At long last the approach that has helped thousands of learners memorize Japanese kanji has been adapted to help students with Chinese characters. Book 1 of Remembering Traditional Hanzi covers the writing and meaning of the 1,000 most commonly used characters in the traditional Chinese writing system, plus another 500 that are best learned at an early stage. (Book 2 adds another 1,500 characters for a total of 3,000.)
Of critical importance to the approach found in these pages is the systematic arranging of characters in an order best suited to memorization. In the Chinese writing system, strokes and simple components are nested within relatively simple characters, which can, in turn, serve as parts of more complicated characters and so on. Taking advantage of this allows a logical ordering, making it possible for students to approach most new characters with prior knowledge that can greatly facilitate the learning process.
Guidance and detailed instructions are provided along the way. Students are taught to employ "imaginative memory" to associate each character’s component parts, or "primitive elements," with one another and with a key word that has been carefully selected to represent an important meaning of the character. This is accomplished through the creation of a "story" that engagingly ties the primitive elements and key word together. In this way, the collections of dots, strokes, and components that make up the characters are associated in memorable fashion, dramatically shortening the time required for learning and helping to prevent characters from slipping out of memory.
Very good but very difficult to learn regardless if you're a native speaker or learning it as a second language. Not a fault of the book but a fault of the language. Although geared towards non-natives, I found it very easy to use even though I spoke Mandarin first before learning English. As entertaining as the book is, the book by itself is not going to get you there. I would suggest that you pair the reviews & learning with ankiweb.net for maximum efficiency and effectiveness. Especially since they have mobile device platform. The only drawback to this method in general is that even when you finish the book you are by no means literate in Chinese - you can recognize the individual characters, but will not know what a sentence in Chinese means (considering that the literal translation for a rocket is "fire arrow").
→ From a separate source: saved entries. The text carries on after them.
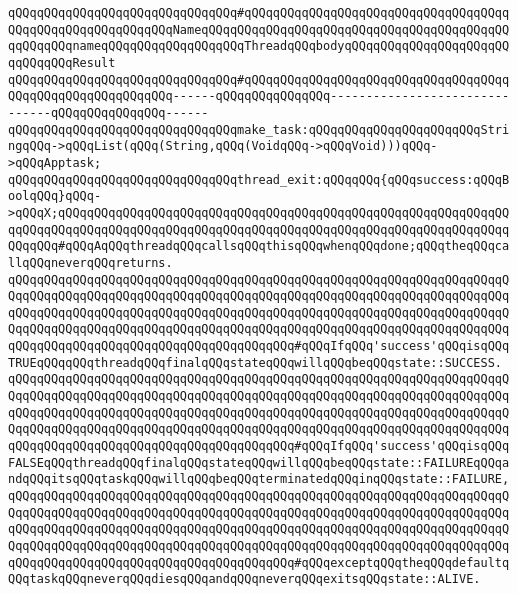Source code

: \verb|qQQqqQQqqQQqqQQqqQQqqQQqqQQqqQQq#qQQqqQQqqQQqqQQqqQQqqQQqqQQqqQQqqQQqqQQqqQQqqQQqqQQqqQQqqQQqNameqQQqqQQqqQQqqQQqqQQqqQQqqQQqqQQqqQQqqQQqqQQqqQQqqQQqnameqQQqqQQqqQQqqQQqqQQqThreadqQQqbodyqQQqqQQqqQQqqQQqqQQqqQQqqQQqqQQqResult|\newline
\verb|qQQqqQQqqQQqqQQqqQQqqQQqqQQqqQQq#qQQqqQQqqQQqqQQqqQQqqQQqqQQqqQQqqQQqqQQqqQQqqQQqqQQqqQQqqQQq------qQQqqQQqqQQqqQQq-------------------------------qQQqqQQqqQQqqQQq------|\newline
\verb|qQQqqQQqqQQqqQQqqQQqqQQqqQQqqQQqmake_task:qQQqqQQqqQQqqQQqqQQqqQQqStringqQQq->qQQqList(qQQq(String,qQQq(VoidqQQq->qQQqVoid)))qQQq->qQQqApptask;|\newline
\newline
\verb|qQQqqQQqqQQqqQQqqQQqqQQqqQQqqQQqthread_exit:qQQqqQQq{qQQqsuccess:qQQqBoolqQQq}qQQq->qQQqX;qQQqqQQqqQQqqQQqqQQqqQQqqQQqqQQqqQQqqQQqqQQqqQQqqQQqqQQqqQQqqQQqqQQqqQQqqQQqqQQqqQQqqQQqqQQqqQQqqQQqqQQqqQQqqQQqqQQqqQQqqQQqqQQqqQQqqQQqqQQq#qQQqAqQQqthreadqQQqcallsqQQqthisqQQqwhenqQQqdone;qQQqtheqQQqcallqQQqneverqQQqreturns.|\newline
\verb|qQQqqQQqqQQqqQQqqQQqqQQqqQQqqQQqqQQqqQQqqQQqqQQqqQQqqQQqqQQqqQQqqQQqqQQqqQQqqQQqqQQqqQQqqQQqqQQqqQQqqQQqqQQqqQQqqQQqqQQqqQQqqQQqqQQqqQQqqQQqqQQqqQQqqQQqqQQqqQQqqQQqqQQqqQQqqQQqqQQqqQQqqQQqqQQqqQQqqQQqqQQqqQQqqQQqqQQqqQQqqQQqqQQqqQQqqQQqqQQqqQQqqQQqqQQqqQQqqQQqqQQqqQQqqQQqqQQqqQQqqQQqqQQqqQQqqQQqqQQqqQQqqQQqqQQqqQQqqQQq#qQQqIfqQQq'success'qQQqisqQQqTRUEqQQqqQQqthreadqQQqfinalqQQqstateqQQqwillqQQqbeqQQqstate::SUCCESS.|\newline
\verb|qQQqqQQqqQQqqQQqqQQqqQQqqQQqqQQqqQQqqQQqqQQqqQQqqQQqqQQqqQQqqQQqqQQqqQQqqQQqqQQqqQQqqQQqqQQqqQQqqQQqqQQqqQQqqQQqqQQqqQQqqQQqqQQqqQQqqQQqqQQqqQQqqQQqqQQqqQQqqQQqqQQqqQQqqQQqqQQqqQQqqQQqqQQqqQQqqQQqqQQqqQQqqQQqqQQqqQQqqQQqqQQqqQQqqQQqqQQqqQQqqQQqqQQqqQQqqQQqqQQqqQQqqQQqqQQqqQQqqQQqqQQqqQQqqQQqqQQqqQQqqQQqqQQqqQQqqQQqqQQq#qQQqIfqQQq'success'qQQqisqQQqFALSEqQQqthreadqQQqfinalqQQqstateqQQqwillqQQqbeqQQqstate::FAILUREqQQqandqQQqitsqQQqtaskqQQqwillqQQqbeqQQqterminatedqQQqinqQQqstate::FAILURE,|\newline
\verb|qQQqqQQqqQQqqQQqqQQqqQQqqQQqqQQqqQQqqQQqqQQqqQQqqQQqqQQqqQQqqQQqqQQqqQQqqQQqqQQqqQQqqQQqqQQqqQQqqQQqqQQqqQQqqQQqqQQqqQQqqQQqqQQqqQQqqQQqqQQqqQQqqQQqqQQqqQQqqQQqqQQqqQQqqQQqqQQqqQQqqQQqqQQqqQQqqQQqqQQqqQQqqQQqqQQqqQQqqQQqqQQqqQQqqQQqqQQqqQQqqQQqqQQqqQQqqQQqqQQqqQQqqQQqqQQqqQQqqQQqqQQqqQQqqQQqqQQqqQQqqQQqqQQqqQQqqQQqqQQq#qQQqexceptqQQqtheqQQqdefaultqQQqtaskqQQqneverqQQqdiesqQQqandqQQqneverqQQqexitsqQQqstate::ALIVE.|\newline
That said, I will most definitely purchase book 2 because this is by far the most effective way I have ever learned to read than the repeat 6000x that I went to school for.
As effective as this mnemonic method is, it does not teach you Chinese. You will forget the characters unless you have SUBSTANTIAL practice reading and speaking. Use the stories in Pleco app or the Mandarin Companion series and use Tandem for speaking.
It's great with the initial sets of hanzi. But it felt like the author grew progressively impatient, putting aside the creative hanzi descriptions that make them stick into memory.
Especially if supplemented by SRS software (there are good shared decks on Anki, which helpfully include pronunciation), this book is an invaluable method for learning traditional characters. Unfortunately, since the book is not itself ordered in terms of frequency of character appearance, you'll often only be learning very common characters (e.g. 很) towards the end of the book. However, this volume contains higher-frequency characters than does the second, so if you can set aside one or two months of intensive study of this book, you will have made an extremely good start on Chinese character acquisition.
I'm about halfway through, and the content is still quite relevant today as far as Hanzi characters.
However, there is a weirdly Christian thread through many of the mnemonics. I understand that this is geared towards a western, non-native audience, almost exclusively English speaking peoples. But every few pages you get hit with a a reference to the Bible and it's just so out of place.